I wake up early, not so usual for me, and when I raise the blinds it’s always sunny here on the dry side of the Columbia River Gorge in Washington.
I put on a thick woolen sweater with a Native American design in sepia and acorn hues, owned by the artist who lives and works here. I grab my cereal and juice, head outside, and eat my shredded wheat looking at Mt. Hood.
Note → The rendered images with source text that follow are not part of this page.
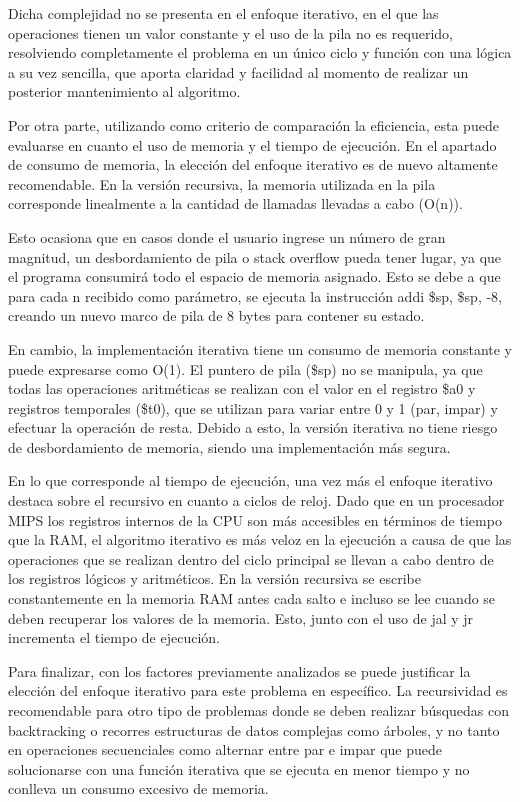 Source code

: \documentclass[12pt, letterpaper]{article}
\begin{document}
Dicha complejidad no se presenta en el enfoque iterativo, en el que las operaciones tienen un valor constante y el uso de la pila no es requerido, resolviendo completamente el problema en un único ciclo y función con una lógica a su vez sencilla, que aporta claridad y facilidad al momento de realizar un posterior mantenimiento al algoritmo. 

Por otra parte, utilizando como criterio de comparación la eficiencia, esta puede evaluarse en cuanto el uso de memoria y el tiempo de ejecución. En el apartado de consumo de memoria, la elección del enfoque iterativo es de nuevo altamente recomendable. En la versión recursiva, la memoria utilizada en la pila corresponde linealmente a la cantidad de llamadas llevadas a cabo (O(n)). 

Esto ocasiona que en casos donde el usuario ingrese un número de gran magnitud, un desbordamiento de pila o stack overflow pueda tener lugar, ya que el programa consumirá todo el espacio de memoria asignado. Esto se debe a que para cada n recibido como parámetro, se ejecuta la instrucción addi \$sp, \$sp, -8, creando un nuevo marco de pila de 8 bytes para contener su estado. 

En cambio, la implementación iterativa tiene un consumo de memoria constante y puede expresarse como O(1). El puntero de pila (\$sp) no se manipula, ya que todas las operaciones aritméticas se realizan con el valor en el registro \$a0 y registros temporales (\$t0), que se utilizan para variar entre 0 y 1 (par, impar) y efectuar la operación de resta. Debido a esto, la versión iterativa no tiene riesgo de desbordamiento de memoria, siendo una implementación más segura. 

En lo que corresponde al tiempo de ejecución, una vez más el enfoque iterativo destaca sobre el recursivo en cuanto a ciclos de reloj. Dado que en un procesador MIPS los registros internos de la CPU son más accesibles en términos de tiempo que la RAM, el algoritmo iterativo es más veloz en la ejecución a causa de que las operaciones que se realizan dentro del ciclo principal se llevan a cabo dentro de los registros lógicos y aritméticos. En la versión recursiva se escribe constantemente en la memoria RAM antes cada salto e incluso se lee cuando se deben recuperar los valores de la memoria. Esto, junto con el uso de jal y jr incrementa el tiempo de ejecución. 

Para finalizar, con los factores previamente analizados se puede justificar la elección del enfoque iterativo para este problema en específico. La recursividad es recomendable para otro tipo de problemas donde se deben realizar búsquedas con backtracking o recorres estructuras de datos complejas como árboles, y no tanto en operaciones secuenciales como alternar entre par e impar que puede solucionarse con una función iterativa que se ejecuta en menor tiempo y no conlleva un consumo excesivo de memoria.
\end{document}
We just sold our home of 23 years, where we raised two sons. Wanting to get our minds off of what we left behind, we flew across the country to an artist’s studio and retreat in the Pacific Northwest. New terrain and evidence of an artist hard at work teaching, learning, sharing, and making are reviving my creative spirit.
These things inspire:
- a weaver’s loom
- artwork on all the walls, mostly nature based
- marigolds drying in a basket
- a display of cloth swatches dyed from goldenrod, Queen Anne’s lace, turmeric, eucalyptus, horsetail, walnut, and blackberries
- a fragrant garden with mint, basil, tomatoes, squash and other goodies
- a handmade bread oven
- poppies everywhere in gold and fiery red
- jars filled with mysterious things, such as dried flower petals and I don’t know what
- thick, blush-pink pear slices put by in glass jars
- a catalog of enticing classes like Wooden Spoon Carving, Flower Farm Dyes, Ikat Weaving, and Columbia Plateau Beadwork
Other people’s book collections take us down unforeseen paths, and sometimes the more off the beaten path, the better. There are many books to sample here. At the moment, I’m delving into At Home in Nature: Modern Homesteading and Spiritual Practice in America, by Rebecca Kneale Gould, learning about John Burroughs, Henry David Thoreau, Helen and Scott Nearing, and lesser known American homesteaders – an intriguing slice of American history. It’s perhaps more scholarly than I’d prefer, but I’m enjoying it.
Some other books that live here:
which “aesthetics” do you mean? ten definitions, by Leonard Koren
Coming to Stay: A Columbia River Journey, by Mary Dodds Schlick
A Dyer’s Garden: From Plant to Pot, Growing Dyes for Natural Fibers, by Rita Buchanan
Pacific Feast: A Cook’s Guide to West Coast Foraging and Cuisine, by Jennifer Hahn
Art of the Northern Tlingit, by Aldona Jonaitis
The Textiles of Guatemala, by Regis Bertrand and Danielle Magne
Native Arts of the Columbia River Plateau: The Doris Swayze Bounds Collection, edited by Susan E. Harless
In Zanesville, a novel by Jo Ann Beard (I loved her memoir, The Boys of My Youth.)
Red Brick, Black Mountain, White Clay: Reflections on Art, Family & Survival, by Christopher Benfey
Recommended by my son, which I packed in my suitcase:
The Third Plate: Field Notes on the Future of Food, by Dan Barber
Other books I brought with me:
The Golem and the Jinni, by Helene Wecker (book club reading)
The Artist’s Rule: Nurturing Your Creative Soul with Monastic Wisdom, by Christine Valters Paintner
No Experience Required! Watercolor, by Carol Cooper
I’ll likely read just a couple of these but it’s nice to be able to choose.
Climbing a small mountain is another way to get your mind off things. I have more stores of endurance than I thought and limbs that are plenty sore, but the climb gave me a sense of accomplishment.
We saw three of the Cascade mountains once we made it to the top…
….which I could not have done without the encouragement of my husband.
An artist’s tools and artifacts. Books that belong to another. Climbing a small mountain. How do you feed your creative spirit? Can you recommend any books? Are you traveling this summer or working on a creative project?